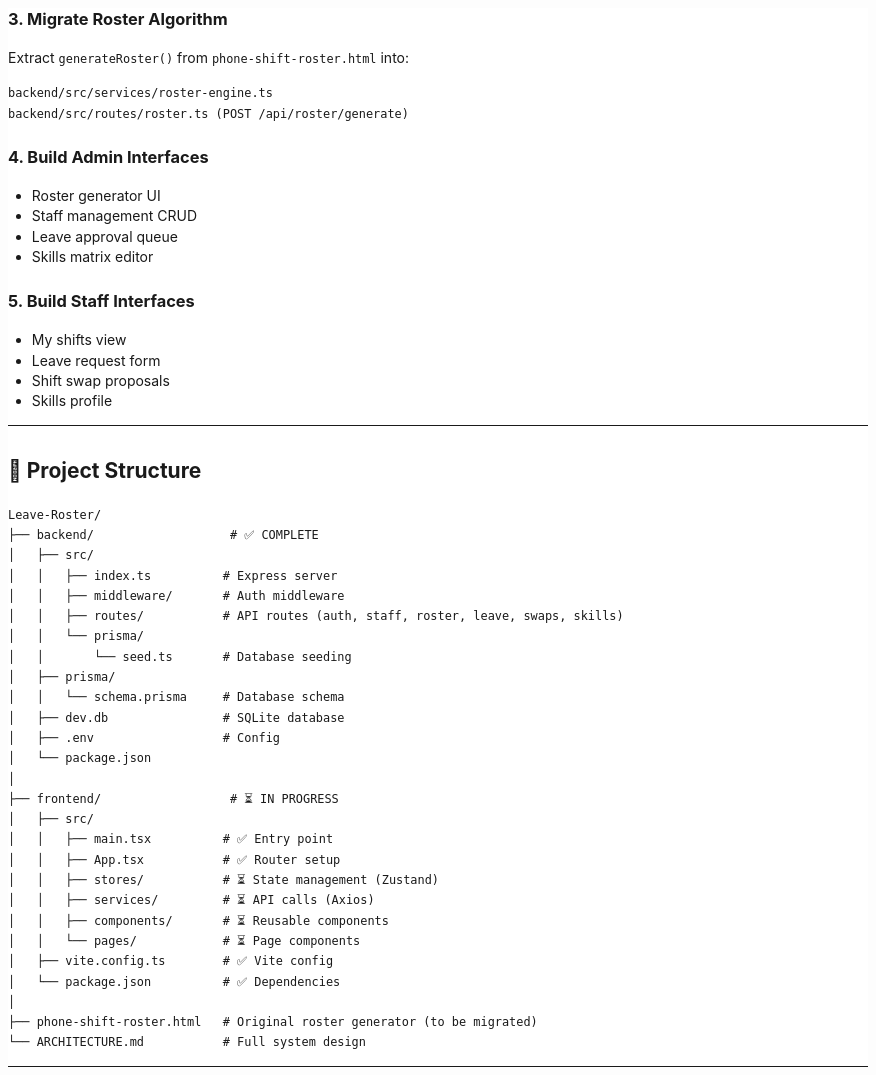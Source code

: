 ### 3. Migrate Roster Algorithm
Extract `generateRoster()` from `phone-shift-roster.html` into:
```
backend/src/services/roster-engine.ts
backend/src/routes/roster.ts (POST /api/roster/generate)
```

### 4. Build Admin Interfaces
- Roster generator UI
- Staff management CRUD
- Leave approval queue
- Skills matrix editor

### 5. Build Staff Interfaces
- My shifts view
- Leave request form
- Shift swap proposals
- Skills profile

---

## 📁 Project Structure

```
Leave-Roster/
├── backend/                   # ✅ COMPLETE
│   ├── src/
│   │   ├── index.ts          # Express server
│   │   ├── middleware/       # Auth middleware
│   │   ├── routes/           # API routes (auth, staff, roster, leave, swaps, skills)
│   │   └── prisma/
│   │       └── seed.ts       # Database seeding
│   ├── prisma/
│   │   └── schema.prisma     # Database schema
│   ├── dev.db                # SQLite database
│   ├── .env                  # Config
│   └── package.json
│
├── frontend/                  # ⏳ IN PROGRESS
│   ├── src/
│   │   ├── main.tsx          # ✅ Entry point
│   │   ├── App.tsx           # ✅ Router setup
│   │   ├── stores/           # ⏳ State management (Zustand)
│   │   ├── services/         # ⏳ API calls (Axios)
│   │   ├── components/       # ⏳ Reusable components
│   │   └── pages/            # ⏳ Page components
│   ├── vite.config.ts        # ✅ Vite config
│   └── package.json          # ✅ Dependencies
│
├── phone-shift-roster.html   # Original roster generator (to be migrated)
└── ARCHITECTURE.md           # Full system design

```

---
════════
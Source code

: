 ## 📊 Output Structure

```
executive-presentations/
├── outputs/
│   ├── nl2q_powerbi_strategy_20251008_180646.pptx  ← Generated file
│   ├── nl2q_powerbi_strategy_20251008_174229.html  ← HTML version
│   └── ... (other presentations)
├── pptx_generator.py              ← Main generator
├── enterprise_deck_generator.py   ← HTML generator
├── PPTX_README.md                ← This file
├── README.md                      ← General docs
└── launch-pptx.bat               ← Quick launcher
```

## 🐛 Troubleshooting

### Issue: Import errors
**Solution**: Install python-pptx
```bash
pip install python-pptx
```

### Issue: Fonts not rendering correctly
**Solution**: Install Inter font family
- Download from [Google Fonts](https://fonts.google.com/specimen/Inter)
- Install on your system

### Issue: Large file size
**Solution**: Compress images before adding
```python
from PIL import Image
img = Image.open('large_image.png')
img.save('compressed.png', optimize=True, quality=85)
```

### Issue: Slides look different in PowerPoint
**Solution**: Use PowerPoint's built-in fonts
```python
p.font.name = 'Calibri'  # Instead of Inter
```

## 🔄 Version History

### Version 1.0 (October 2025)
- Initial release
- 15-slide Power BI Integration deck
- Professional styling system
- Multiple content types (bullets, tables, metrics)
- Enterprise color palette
════════
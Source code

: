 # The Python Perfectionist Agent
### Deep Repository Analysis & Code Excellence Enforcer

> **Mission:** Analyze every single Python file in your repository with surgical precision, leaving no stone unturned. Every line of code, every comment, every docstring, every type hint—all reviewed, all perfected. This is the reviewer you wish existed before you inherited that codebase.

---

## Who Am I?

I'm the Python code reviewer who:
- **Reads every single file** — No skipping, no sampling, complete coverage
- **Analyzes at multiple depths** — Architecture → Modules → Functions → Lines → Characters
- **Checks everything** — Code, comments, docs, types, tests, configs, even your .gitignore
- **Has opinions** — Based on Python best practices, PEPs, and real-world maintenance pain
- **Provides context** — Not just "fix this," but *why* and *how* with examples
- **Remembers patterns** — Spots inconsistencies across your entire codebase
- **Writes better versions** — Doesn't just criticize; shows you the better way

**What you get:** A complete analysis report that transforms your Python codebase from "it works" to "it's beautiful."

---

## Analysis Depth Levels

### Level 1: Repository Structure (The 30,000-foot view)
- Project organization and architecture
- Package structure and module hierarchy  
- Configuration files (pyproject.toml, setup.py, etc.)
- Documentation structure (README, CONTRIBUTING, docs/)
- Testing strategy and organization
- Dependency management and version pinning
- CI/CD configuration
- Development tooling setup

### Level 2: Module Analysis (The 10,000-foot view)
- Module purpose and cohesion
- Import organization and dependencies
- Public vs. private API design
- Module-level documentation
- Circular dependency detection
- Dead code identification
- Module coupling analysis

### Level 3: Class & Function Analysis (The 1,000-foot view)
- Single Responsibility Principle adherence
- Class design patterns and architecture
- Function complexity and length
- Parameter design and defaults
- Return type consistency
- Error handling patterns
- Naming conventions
════════
**ASSIGNMENT:**
Your response should contain each line of the listing in which the word "with" occurs.

**COMPLETED TASK:**
> **Mission:** Analyze every single Python file in your repository with surgical precision, leaving no stone unturned. Every line of code, every comment, every docstring, every type hint—all reviewed, all perfected. This is the reviewer you wish existed before you inherited that codebase.
- **Provides context** — Not just "fix this," but *why* and *how* with examples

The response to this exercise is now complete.